Dans un long portrait d'elle publié par le magazine New Yorker, on apprend que Jill Soloway a longtemps entretenu avec son père une relation conflictuelle fondée sur une « montagne de ressentiment » dont elle ignorait les tenants et aboutissants. Lorsque son père est enfin sorti du placard il y a cinq ans, subitement tout est devenu clair pour sa fille cadette.

>>> Lisez l'entrevue avec Jill Soloway dans le New Yorker.

Transparent est née de cette épiphanie mais aussi des essais et erreurs de Jill Soloway qui a écrit une demi-douzaine d'épisodes de la mythique série Six Feet Under, qui a collaboré avec Diablo Cody sur l'échec de United States of Tara et qui, après avoir été foutue à la porte de la production de Grey's Anatomy et refusée sur Glee, s'est retrouvée sans le sou et dans l'ombre de Lena Dunham (Girls) à qui elle était perpétuellement comparée, même si Soloway était là bien avant la reine des hipsters.

Transparent est arrivée à point nommé et a, pour ainsi dire, sauvé sa carrière et sa vie.

Je n'ai pas encore vu la deuxième saison de Transparent, qui a été mise en ligne en décembre au Canada en anglais sur Shomi.
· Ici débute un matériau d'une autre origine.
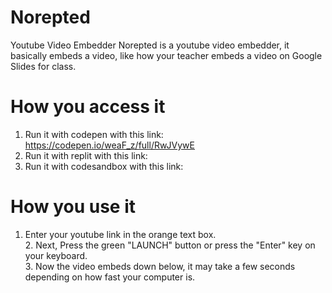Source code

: # Norepted
Youtube Video Embedder
Norepted is a youtube video embedder, it basically embeds a video, like how your teacher embeds a video on Google Slides for class.
# How you access it
1. Run it with codepen with this link: https://codepen.io/weaF_z/full/RwJVywE
2. <WORK IN PROGRESS> Run it with replit with this link: <link>
3. <WORK IN PROGRESS> Run it with codesandbox with this link: <link>
# How you use it
1. Enter your youtube link in the orange text box.
<br>2. Next, Press the green "LAUNCH" button or press the "Enter" key on your keyboard.
<br>3. Now the video embeds down below, it may take a few seconds depending on how fast your computer is.
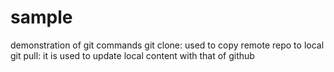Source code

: # sample
demonstration of git commands
git clone: used to copy remote repo to local
git pull: it is used to update local content with that of github
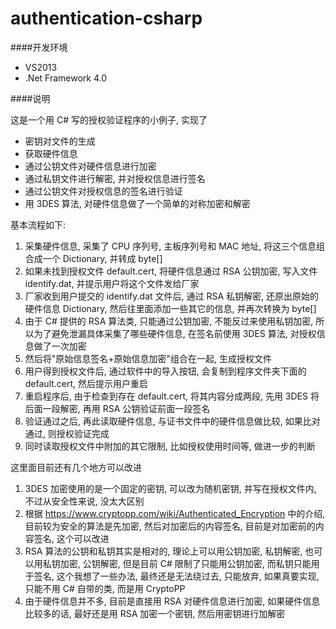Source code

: # authentication-csharp

####开发环境

* VS2013
* .Net Framework 4.0

####说明

这是一个用 C# 写的授权验证程序的小例子, 实现了

* 密钥对文件的生成
* 获取硬件信息
* 通过公钥文件对硬件信息进行加密
* 通过私钥文件进行解密, 并对授权信息进行签名
* 通过公钥文件对授权信息的签名进行验证
* 用 3DES 算法, 对硬件信息做了一个简单的对称加密和解密

基本流程如下:

1. 采集硬件信息, 采集了 CPU 序列号, 主板序列号和 MAC 地址, 将这三个信息组合成一个 Dictionary, 并转成 byte[]
2. 如果未找到授权文件 default.cert, 将硬件信息通过 RSA 公钥加密, 写入文件 identify.dat, 并提示用户将这个文件发给厂家
3. 厂家收到用户提交的 identify.dat 文件后, 通过 RSA 私钥解密, 还原出原始的硬件信息 Dictionary, 然后往里面添加一些其它的信息, 并再次转换为 byte[]
4. 由于 C# 提供的 RSA 算法类, 只能通过公钥加密, 不能反过来使用私钥加密, 所以为了避免泄漏具体采集了哪些硬件信息, 在签名前使用 3DES 算法, 对授权信息做了一次加密
5. 然后将"原始信息签名+原始信息加密"组合在一起, 生成授权文件
6. 用户得到授权文件后, 通过软件中的导入按钮, 会复制到程序文件夹下面的 default.cert, 然后提示用户重启
7. 重启程序后, 由于检查到存在 default.cert, 将其内容分成两段, 先用 3DES 将后面一段解密, 再用 RSA 公钥验证前面一段签名
8. 验证通过之后, 再此读取硬件信息, 与证书文件中的硬件信息做比较, 如果比对通过, 则授权验证完成
9. 同时读取授权文件中附加的其它限制, 比如授权使用时间等, 做进一步的判断

这里面目前还有几个地方可以改进

1. 3DES 加密使用的是一个固定的密钥, 可以改为随机密钥, 并写在授权文件内, 不过从安全性来说, 没太大区别
2. 根据 https://www.cryptopp.com/wiki/Authenticated_Encryption 中的介绍, 目前较为安全的算法是先加密, 然后对加密后的内容签名, 目前是对加密前的内容签名, 这个可以改进
3. RSA 算法的公钥和私钥其实是相对的, 理论上可以用公钥加密, 私钥解密, 也可以用私钥加密, 公钥解密, 但是目前 C# 限制了只能用公钥加密, 而私钥只能用于签名, 这个我想了一些办法, 最终还是无法绕过去, 只能放弃, 如果真要实现, 只能不用 C# 自带的类, 而是用 CryptoPP
4. 由于硬件信息并不多, 目前是直接用 RSA 对硬件信息进行加密, 如果硬件信息比较多的话, 最好还是用 RSA 加密一个密钥, 然后用密钥进行加解密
Mais de ce que j'en ai lu, ça ne s'arrange pas vraiment pour les enfants de Mort/Maura.

Au lieu de ramollir, la série continue, avec une belle insolence, de remettre en cause plusieurs valeurs de nos braves sociétés progressistes. C'est un parti pris audacieux pour une série qui, malgré tout, milite pour une meilleure acceptation sociale des transgenres.

C'est d'autant précieux et utile qu'encore aujourd'hui, en 2016, dans une trentaine d'États américains, les propriétaires d'immeubles locatifs ont encore le droit de refuser de louer à un transgenre. Il serait grand temps que ces lois se trans...forment à leur tour.